===== Data under study

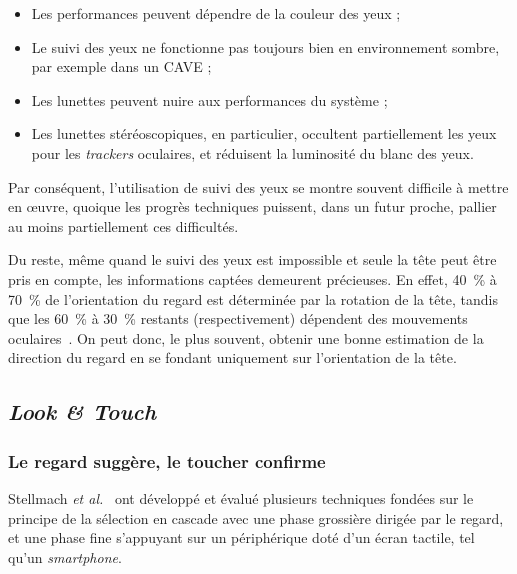 	\begin{itemize}
		\item Les performances peuvent dépendre de la couleur des yeux ;
		\item Le suivi des yeux ne fonctionne pas toujours bien en environnement sombre, par exemple dans un CAVE ;
		\item Les lunettes peuvent nuire aux performances du système ;
		\item Les lunettes stéréoscopiques, en particulier, occultent partiellement les yeux pour les \emph{trackers} oculaires, et réduisent la luminosité du blanc des yeux.
	\end{itemize}

	Par conséquent, l'utilisation de suivi des yeux se montre souvent difficile à mettre en œuvre, quoique les progrès techniques puissent, dans un futur proche, pallier au moins partiellement ces difficultés.
	
	Du reste, même quand le suivi des yeux est impossible et seule la tête peut être pris en compte, les informations captées demeurent précieuses. En effet, 40~\%{} à 70~\%{} de l'orientation du regard est déterminée par la rotation de la tête, tandis que les 60~\%{} à 30~\%{} restants (respectivement) dépendent des mouvements oculaires~\cite{gauthier1991short}. On peut donc, le plus souvent, obtenir une bonne estimation de la direction du regard en se fondant uniquement sur l'orientation de la tête.
	
	\subsection{\emph{Look \&{} Touch}}
	\subsubsection{Le regard suggère, le toucher confirme}
	Stellmach \emph{et al.}~\cite{stellmach2012look} ont développé et évalué plusieurs techniques fondées sur le principe de la sélection en cascade avec une phase grossière dirigée par le regard, et une phase fine s'appuyant sur un périphérique doté d'un écran tactile, tel qu'un \emph{smartphone}.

==========

* Problem description: Your task is to retype, exactly and only, the lines from the one with "blanc des yeux." through the final line above.

* Task output:
		\item Les lunettes stéréoscopiques, en particulier, occultent partiellement les yeux pour les \emph{trackers} oculaires, et réduisent la luminosité du blanc des yeux.
	\end{itemize}

	Par conséquent, l'utilisation de suivi des yeux se montre souvent difficile à mettre en œuvre, quoique les progrès techniques puissent, dans un futur proche, pallier au moins partiellement ces difficultés.
	
	Du reste, même quand le suivi des yeux est impossible et seule la tête peut être pris en compte, les informations captées demeurent précieuses. En effet, 40~\%{} à 70~\%{} de l'orientation du regard est déterminée par la rotation de la tête, tandis que les 60~\%{} à 30~\%{} restants (respectivement) dépendent des mouvements oculaires~\cite{gauthier1991short}. On peut donc, le plus souvent, obtenir une bonne estimation de la direction du regard en se fondant uniquement sur l'orientation de la tête.
	
	\subsection{\emph{Look \&{} Touch}}
	\subsubsection{Le regard suggère, le toucher confirme}
	Stellmach \emph{et al.}~\cite{stellmach2012look} ont développé et évalué plusieurs techniques fondées sur le principe de la sélection en cascade avec une phase grossière dirigée par le regard, et une phase fine s'appuyant sur un périphérique doté d'un écran tactile, tel qu'un \emph{smartphone}.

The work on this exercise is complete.